* Task brief:
Go through the records that follow and tally the lines with "height" in them; answer with the number alone.

+++ Exercise data +++

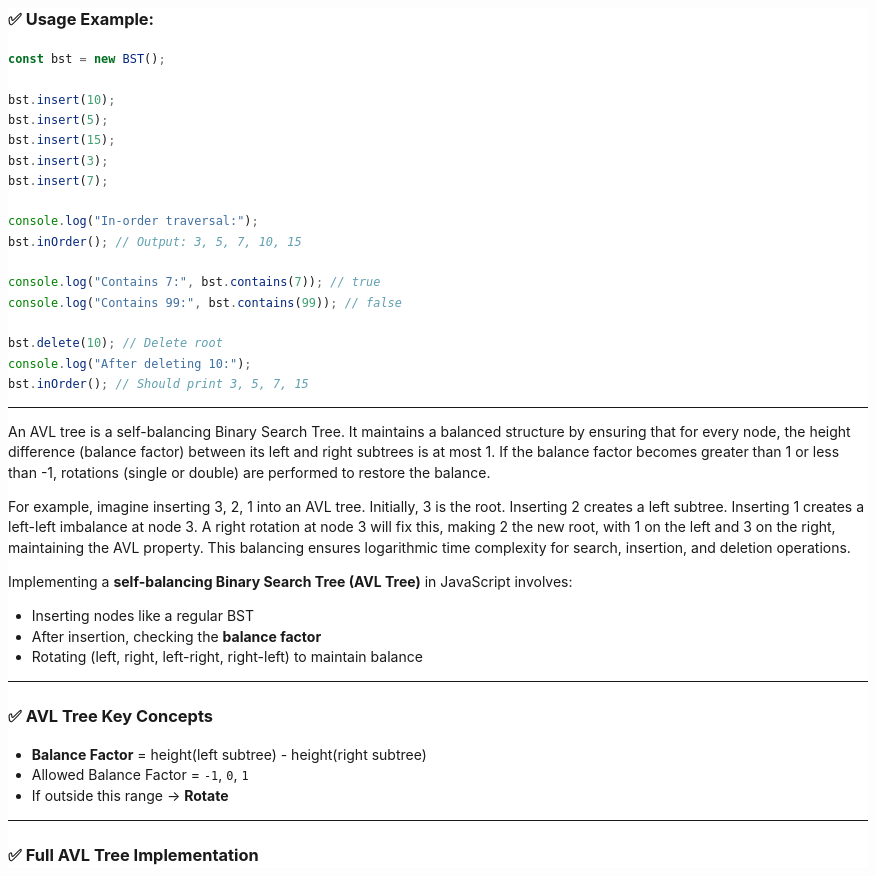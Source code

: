 
### ✅ Usage Example:

```js
const bst = new BST();

bst.insert(10);
bst.insert(5);
bst.insert(15);
bst.insert(3);
bst.insert(7);

console.log("In-order traversal:");
bst.inOrder(); // Output: 3, 5, 7, 10, 15

console.log("Contains 7:", bst.contains(7)); // true
console.log("Contains 99:", bst.contains(99)); // false

bst.delete(10); // Delete root
console.log("After deleting 10:");
bst.inOrder(); // Should print 3, 5, 7, 15
```

---

An AVL tree is a self-balancing Binary Search Tree. It maintains a balanced structure by ensuring that for every node, the height difference (balance factor) between its left and right subtrees is at most 1. If the balance factor becomes greater than 1 or less than -1, rotations (single or double) are performed to restore the balance.

For example, imagine inserting 3, 2, 1 into an AVL tree. Initially, 3 is the root. Inserting 2 creates a left subtree. Inserting 1 creates a left-left imbalance at node 3. A right rotation at node 3 will fix this, making 2 the new root, with 1 on the left and 3 on the right, maintaining the AVL property. This balancing ensures logarithmic time complexity for search, insertion, and deletion operations.


Implementing a **self-balancing Binary Search Tree (AVL Tree)** in JavaScript involves:

* Inserting nodes like a regular BST
* After insertion, checking the **balance factor**
* Rotating (left, right, left-right, right-left) to maintain balance

---

### ✅ AVL Tree Key Concepts

* **Balance Factor** = height(left subtree) - height(right subtree)
* Allowed Balance Factor = `-1`, `0`, `1`
* If outside this range → **Rotate**

---

### ✅ Full AVL Tree Implementation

+++

* Task solution:
2